The fact that cartels are no longer the privileged form of cooperation chosen by firms to develop partnerships can be explained by a number of reasons. Apart from shaping variables such as quantity and price, cartels have little impact on distribution and R&D. Cartelization is often found in the production of raw materials, energy, chemical or steel products. Nowadays, agreements between companies are particularly important in the sectors of information and communication technologies (ICT or IT), where R&D and innovation predominate.

Table 1.1. Typology of interfirm links according to [JOR 89]

  Non-equity Equity
Exchange Short and middle-term transactions Portfolio diversification
Alliance (Non-financial) middle- and long-term agreements Joint venture (JV), consortium and cross-participants
Merger Not applicable Wholly owned subsidiary
Cartel Agreement on prices and quantities Agreement on prices and quantities

This digression about the nature and characteristics of cartels leads us to make an important difference – not only from a semantic point of view between alliance (cooperation) and collusion (entente): cartels should be interpreted as collusion between the parts. As [GAR 89] pointed out, compared to the entente:

“The alliance does not focus on splitting the market and defining a price policy –which would bring it closer to a cartel-but is used for sharing assets (in the broad sense: production tools, distribution networks, skills, expertise) between partner firms.”

Collusion is different in that it eliminates competition, whereas cooperation modifies the rules of the competitive game itself.

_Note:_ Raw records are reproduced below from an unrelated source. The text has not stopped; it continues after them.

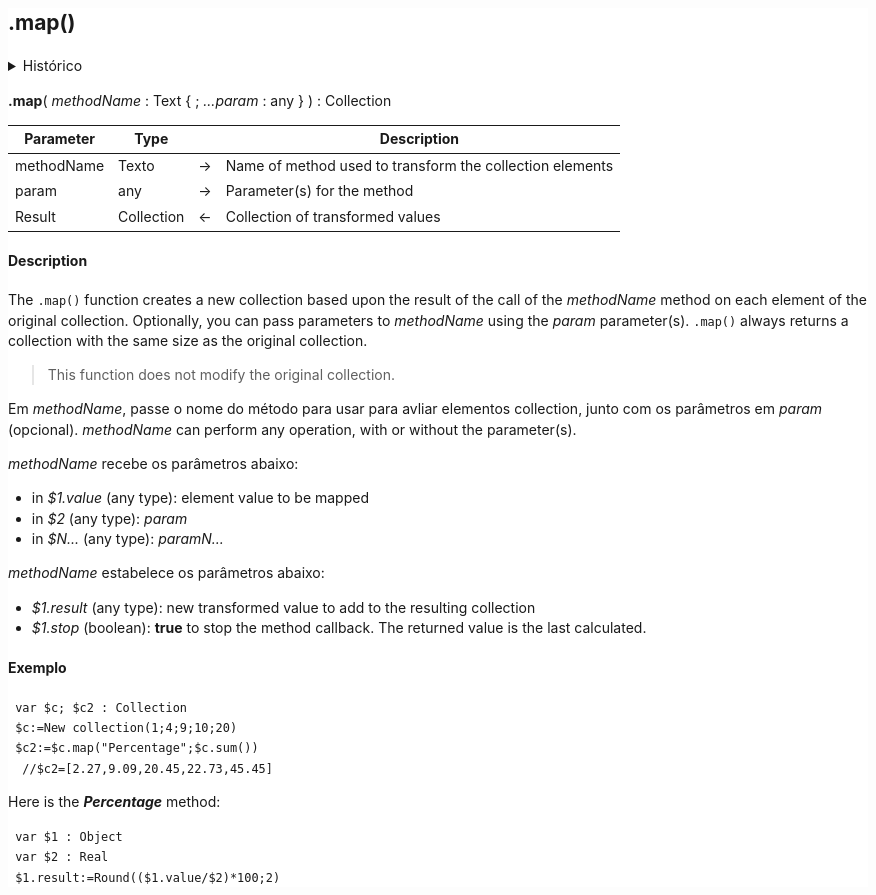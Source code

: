 


## .map()

<details><summary>Histórico</summary></details>


**.map**( *methodName* : Text { ; *...param* : any } ) : Collection 



| Parameter  | Type       |    | Description                                              |
| ---------- | ---------- |:--:| -------------------------------------------------------- |
| methodName | Texto      | -> | Name of method used to transform the collection elements |
| param      | any        | -> | Parameter(s) for the method                              |
| Result     | Collection | <- | Collection of transformed values                         |



#### Description

The `.map()` function creates a new collection based upon the result of the call of the *methodName* method on each element of the original collection. Optionally, you can pass parameters to *methodName* using the *param* parameter(s). `.map()` always returns a collection with the same size as the original collection.
> This function does not modify the original collection.

Em *methodName*, passe o nome do método para usar para avliar elementos collection, junto com os parâmetros em *param* (opcional). *methodName* can perform any operation, with or without the parameter(s).

*methodName* recebe os parâmetros abaixo:

*   in *$1.value* (any type): element value to be mapped
*   in *$2* (any type): *param*
*   in *$N...* (any type): *paramN...*

*methodName* estabelece os parâmetros abaixo:


*   *$1.result* (any type): new transformed value to add to the resulting collection
*   *$1.stop* (boolean): **true** to stop the method callback. The returned value is the last calculated.

#### Exemplo


```4d
 var $c; $c2 : Collection
 $c:=New collection(1;4;9;10;20)
 $c2:=$c.map("Percentage";$c.sum())
  //$c2=[2.27,9.09,20.45,22.73,45.45]
```

Here is the ***Percentage*** method:

```4d
 var $1 : Object
 var $2 : Real
 $1.result:=Round(($1.value/$2)*100;2)
```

“Cooperation is not an understanding, which would presuppose relatively stable rules of the game and a restraint of the competition arena (at least in its aggressive form). On the contrary, cooperation seeks stable rules of play in an uncertain universe, but does not exclude competition itself” [ARL 87].

A final observation can be made about the use of the term “collusion”. An alliance can foster collusion and have significant repercussions on the dominant positions of firms [WAV 91]. While it is true that cooperation cannot systematically be compared with collusion, cartels can be assimilated to collusive behavior [JAC 89b]. As [DUS 91] explained:

“according to certain authors, alliances are akin to collusive behavior, in that they eliminate competition between allies and reinforce their collective strength towards the economic environment (other competitors, suppliers, customers, governments, etc.). Thus, alliances enter the category of so called “relational” strategies and constitute an advanced form of entente. [For other authors], alliances should be considered as competitive maneuvers in a new form: rivalry between allies. From this perspective, alliances lead to the weakening of one ally to the detriment to the other.”

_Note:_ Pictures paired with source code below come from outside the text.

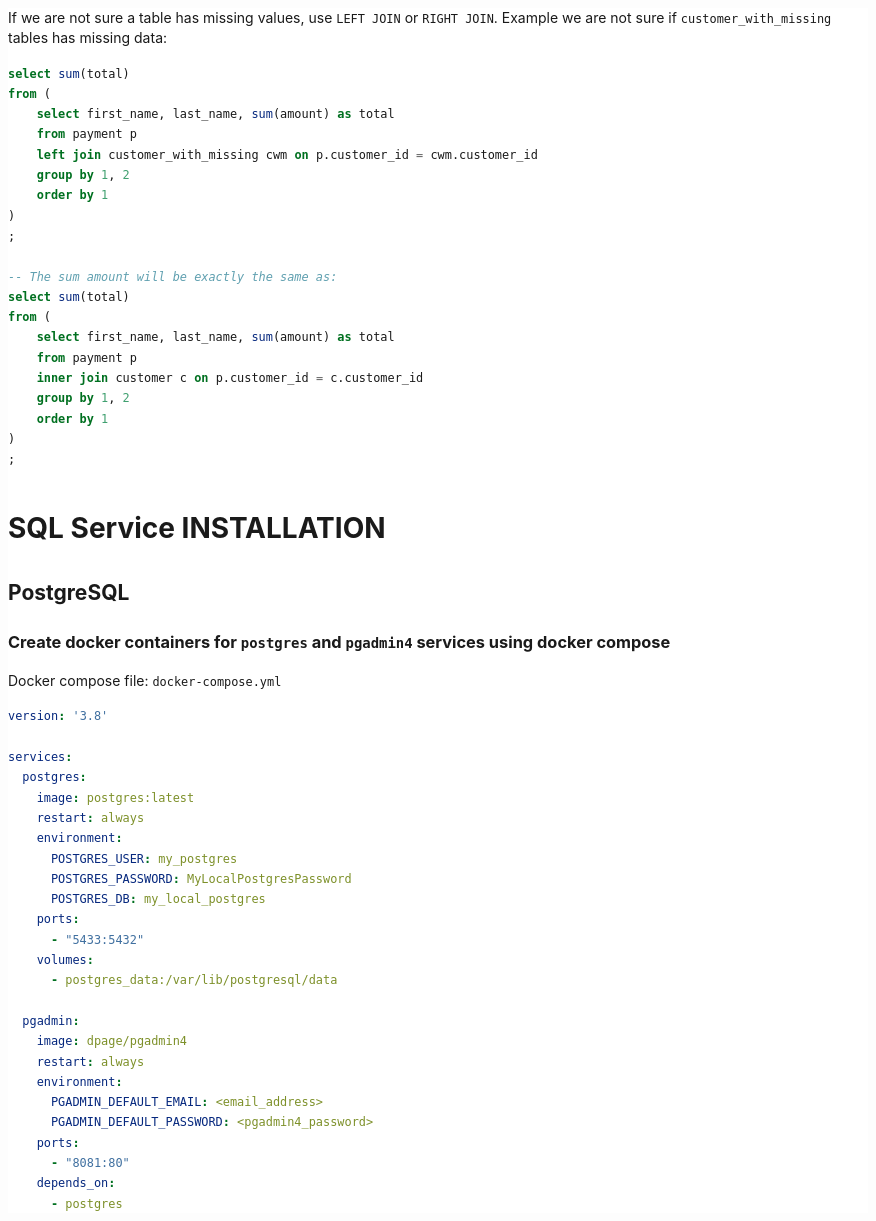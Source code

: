 If we are not sure a table has missing values, use `LEFT JOIN` or `RIGHT JOIN`. Example we are not sure if `customer_with_missing` tables has missing data:

```sql
select sum(total)
from (
	select first_name, last_name, sum(amount) as total
	from payment p
	left join customer_with_missing cwm on p.customer_id = cwm.customer_id
	group by 1, 2
	order by 1
)
;

-- The sum amount will be exactly the same as:
select sum(total)
from (
	select first_name, last_name, sum(amount) as total
	from payment p
	inner join customer c on p.customer_id = c.customer_id
	group by 1, 2
	order by 1
)
;
```





# SQL Service INSTALLATION

## PostgreSQL

### Create docker containers for `postgres` and `pgadmin4` services using docker compose
Docker compose file: `docker-compose.yml`
```yml
version: '3.8'

services:
  postgres:
    image: postgres:latest
    restart: always
    environment:
      POSTGRES_USER: my_postgres
      POSTGRES_PASSWORD: MyLocalPostgresPassword
      POSTGRES_DB: my_local_postgres
    ports:
      - "5433:5432"
    volumes:
      - postgres_data:/var/lib/postgresql/data

  pgadmin:
    image: dpage/pgadmin4
    restart: always
    environment:
      PGADMIN_DEFAULT_EMAIL: <email_address>
      PGADMIN_DEFAULT_PASSWORD: <pgadmin4_password>
    ports:
      - "8081:80"
    depends_on:
      - postgres

```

Furthermore, “an implicit collusion – which most often occurs in the mimetic behavior of one firm toward the other – does not constitute an agreement” [DEL 91a].

It is nevertheless important to observe that an R&D cooperation program may eventually lead to collusive practices in the areas of production and marketing for the product resulting from the technological development. In fact:

“As a result of the alliance, there is an increased possibility of collusion between co-operating companies who have learned to exchange R&D technological information and collaboration, and may thus be tempted to extend their agreement to prices, markets or production” [NIO 91].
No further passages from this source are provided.